### TRY IT
Go through the lines below and count those that contain "ctrl"; the number is all that should be returned.

Saved entries:
╔══

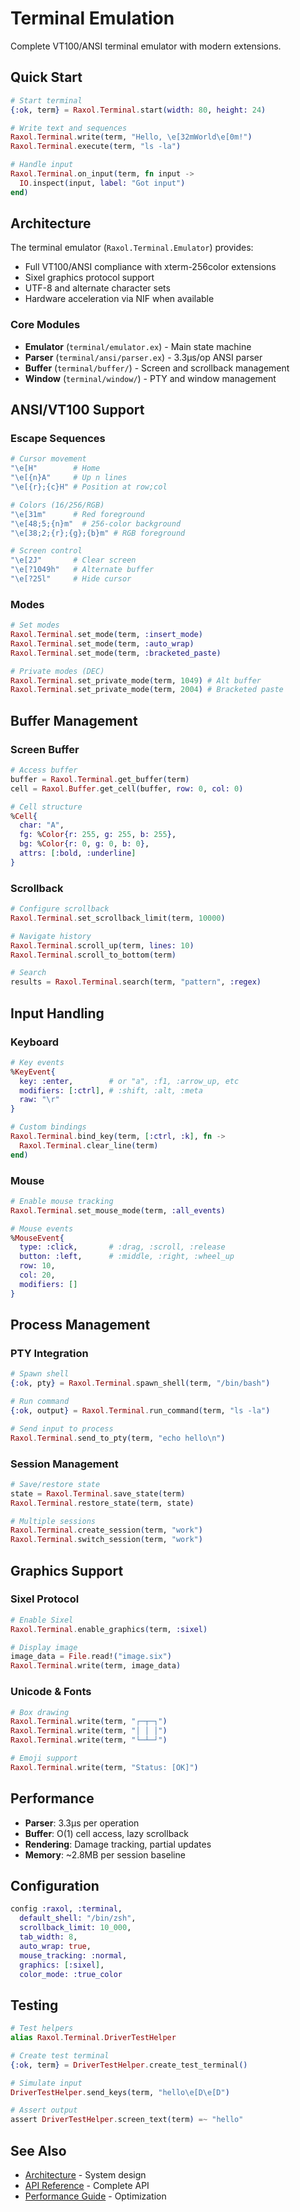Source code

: # Terminal Emulation

Complete VT100/ANSI terminal emulator with modern extensions.

## Quick Start

```elixir
# Start terminal
{:ok, term} = Raxol.Terminal.start(width: 80, height: 24)

# Write text and sequences
Raxol.Terminal.write(term, "Hello, \e[32mWorld\e[0m!")
Raxol.Terminal.execute(term, "ls -la")

# Handle input
Raxol.Terminal.on_input(term, fn input ->
  IO.inspect(input, label: "Got input")
end)
```

## Architecture

The terminal emulator (`Raxol.Terminal.Emulator`) provides:
- Full VT100/ANSI compliance with xterm-256color extensions
- Sixel graphics protocol support
- UTF-8 and alternate character sets
- Hardware acceleration via NIF when available

### Core Modules

- **Emulator** (`terminal/emulator.ex`) - Main state machine
- **Parser** (`terminal/ansi/parser.ex`) - 3.3μs/op ANSI parser
- **Buffer** (`terminal/buffer/`) - Screen and scrollback management
- **Window** (`terminal/window/`) - PTY and window management

## ANSI/VT100 Support

### Escape Sequences

```elixir
# Cursor movement
"\e[H"        # Home
"\e[{n}A"     # Up n lines
"\e[{r};{c}H" # Position at row;col

# Colors (16/256/RGB)
"\e[31m"      # Red foreground
"\e[48;5;{n}m"  # 256-color background
"\e[38;2;{r};{g};{b}m" # RGB foreground

# Screen control
"\e[2J"       # Clear screen
"\e[?1049h"   # Alternate buffer
"\e[?25l"     # Hide cursor
```

### Modes

```elixir
# Set modes
Raxol.Terminal.set_mode(term, :insert_mode)
Raxol.Terminal.set_mode(term, :auto_wrap)
Raxol.Terminal.set_mode(term, :bracketed_paste)

# Private modes (DEC)
Raxol.Terminal.set_private_mode(term, 1049) # Alt buffer
Raxol.Terminal.set_private_mode(term, 2004) # Bracketed paste
```

## Buffer Management

### Screen Buffer

```elixir
# Access buffer
buffer = Raxol.Terminal.get_buffer(term)
cell = Raxol.Buffer.get_cell(buffer, row: 0, col: 0)

# Cell structure
%Cell{
  char: "A",
  fg: %Color{r: 255, g: 255, b: 255},
  bg: %Color{r: 0, g: 0, b: 0},
  attrs: [:bold, :underline]
}
```

### Scrollback

```elixir
# Configure scrollback
Raxol.Terminal.set_scrollback_limit(term, 10000)

# Navigate history
Raxol.Terminal.scroll_up(term, lines: 10)
Raxol.Terminal.scroll_to_bottom(term)

# Search
results = Raxol.Terminal.search(term, "pattern", :regex)
```

## Input Handling

### Keyboard

```elixir
# Key events
%KeyEvent{
  key: :enter,        # or "a", :f1, :arrow_up, etc
  modifiers: [:ctrl], # :shift, :alt, :meta
  raw: "\r"
}

# Custom bindings
Raxol.Terminal.bind_key(term, [:ctrl, :k], fn ->
  Raxol.Terminal.clear_line(term)
end)
```

### Mouse

```elixir
# Enable mouse tracking
Raxol.Terminal.set_mouse_mode(term, :all_events)

# Mouse events
%MouseEvent{
  type: :click,       # :drag, :scroll, :release
  button: :left,      # :middle, :right, :wheel_up
  row: 10,
  col: 20,
  modifiers: []
}
```

## Process Management

### PTY Integration

```elixir
# Spawn shell
{:ok, pty} = Raxol.Terminal.spawn_shell(term, "/bin/bash")

# Run command
{:ok, output} = Raxol.Terminal.run_command(term, "ls -la")

# Send input to process
Raxol.Terminal.send_to_pty(term, "echo hello\n")
```

### Session Management

```elixir
# Save/restore state
state = Raxol.Terminal.save_state(term)
Raxol.Terminal.restore_state(term, state)

# Multiple sessions
Raxol.Terminal.create_session(term, "work")
Raxol.Terminal.switch_session(term, "work")
```

## Graphics Support

### Sixel Protocol

```elixir
# Enable Sixel
Raxol.Terminal.enable_graphics(term, :sixel)

# Display image
image_data = File.read!("image.six")
Raxol.Terminal.write(term, image_data)
```

### Unicode & Fonts

```elixir
# Box drawing
Raxol.Terminal.write(term, "┌─┬─┐")
Raxol.Terminal.write(term, "│ │ │")
Raxol.Terminal.write(term, "└─┴─┘")

# Emoji support
Raxol.Terminal.write(term, "Status: [OK]")
```

## Performance

- **Parser**: 3.3μs per operation
- **Buffer**: O(1) cell access, lazy scrollback
- **Rendering**: Damage tracking, partial updates
- **Memory**: ~2.8MB per session baseline

## Configuration

```elixir
config :raxol, :terminal,
  default_shell: "/bin/zsh",
  scrollback_limit: 10_000,
  tab_width: 8,
  auto_wrap: true,
  mouse_tracking: :normal,
  graphics: [:sixel],
  color_mode: :true_color
```

## Testing

```elixir
# Test helpers
alias Raxol.Terminal.DriverTestHelper

# Create test terminal
{:ok, term} = DriverTestHelper.create_test_terminal()

# Simulate input
DriverTestHelper.send_keys(term, "hello\e[D\e[D")

# Assert output
assert DriverTestHelper.screen_text(term) =~ "hello"
```

## See Also

- [Architecture](ARCHITECTURE.md) - System design
- [API Reference](api-reference.md) - Complete API
- [Performance Guide](PERFORMANCE_TUNING_GUIDE.md) - Optimization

╚══

### PROBLEM SOLUTION
2